• _YOUR INSTRUCTIONS_: Pictures are to be omitted, and every entry below is to be restated exactly.
(INPUT MATERIAL)
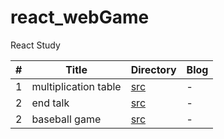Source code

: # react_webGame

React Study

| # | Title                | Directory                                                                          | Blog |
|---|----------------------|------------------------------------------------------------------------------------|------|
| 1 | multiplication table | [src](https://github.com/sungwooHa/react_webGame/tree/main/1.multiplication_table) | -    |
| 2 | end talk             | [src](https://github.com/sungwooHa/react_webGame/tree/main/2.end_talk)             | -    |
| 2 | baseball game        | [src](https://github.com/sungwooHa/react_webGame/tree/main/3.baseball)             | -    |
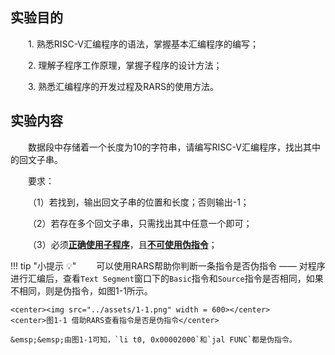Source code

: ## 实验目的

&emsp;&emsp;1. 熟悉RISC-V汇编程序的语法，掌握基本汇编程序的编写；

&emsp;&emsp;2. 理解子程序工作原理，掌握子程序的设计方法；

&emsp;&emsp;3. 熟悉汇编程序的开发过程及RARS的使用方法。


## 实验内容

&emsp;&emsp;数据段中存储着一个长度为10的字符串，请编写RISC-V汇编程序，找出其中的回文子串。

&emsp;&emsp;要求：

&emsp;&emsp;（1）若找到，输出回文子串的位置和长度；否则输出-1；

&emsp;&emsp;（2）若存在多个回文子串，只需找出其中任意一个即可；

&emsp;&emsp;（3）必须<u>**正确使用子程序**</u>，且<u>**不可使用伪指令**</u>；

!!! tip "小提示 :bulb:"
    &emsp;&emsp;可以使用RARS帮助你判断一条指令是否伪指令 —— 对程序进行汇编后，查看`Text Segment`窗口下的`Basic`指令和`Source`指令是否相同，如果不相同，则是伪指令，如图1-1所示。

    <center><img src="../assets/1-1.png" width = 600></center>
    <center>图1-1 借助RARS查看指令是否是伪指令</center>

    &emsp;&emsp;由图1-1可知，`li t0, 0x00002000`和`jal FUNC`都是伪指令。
(End INPUT MATERIAL)
• _EXERCISE RESULT_:
Source code

: # react_webGame

React Study

| # | Title                | Directory                                                                          | Blog |
|---|----------------------|------------------------------------------------------------------------------------|------|
| 1 | multiplication table | [src](https://github.com/sungwooHa/react_webGame/tree/main/1.multiplication_table) | -    |
| 2 | end talk             | [src](https://github.com/sungwooHa/react_webGame/tree/main/2.end_talk)             | -    |
| 2 | baseball game        | [src](https://github.com/sungwooHa/react_webGame/tree/main/3.baseball)             | -    |
Source code

: ## 实验目的

&emsp;&emsp;1. 熟悉RISC-V汇编程序的语法，掌握基本汇编程序的编写；

&emsp;&emsp;2. 理解子程序工作原理，掌握子程序的设计方法；

&emsp;&emsp;3. 熟悉汇编程序的开发过程及RARS的使用方法。


## 实验内容

&emsp;&emsp;数据段中存储着一个长度为10的字符串，请编写RISC-V汇编程序，找出其中的回文子串。

&emsp;&emsp;要求：

&emsp;&emsp;（1）若找到，输出回文子串的位置和长度；否则输出-1；

&emsp;&emsp;（2）若存在多个回文子串，只需找出其中任意一个即可；

&emsp;&emsp;（3）必须<u>**正确使用子程序**</u>，且<u>**不可使用伪指令**</u>；

!!! tip "小提示 :bulb:"
    &emsp;&emsp;可以使用RARS帮助你判断一条指令是否伪指令 —— 对程序进行汇编后，查看`Text Segment`窗口下的`Basic`指令和`Source`指令是否相同，如果不相同，则是伪指令，如图1-1所示。

    <center><img src="../assets/1-1.png" width = 600></center>
    <center>图1-1 借助RARS查看指令是否是伪指令</center>

    &emsp;&emsp;由图1-1可知，`li t0, 0x00002000`和`jal FUNC`都是伪指令。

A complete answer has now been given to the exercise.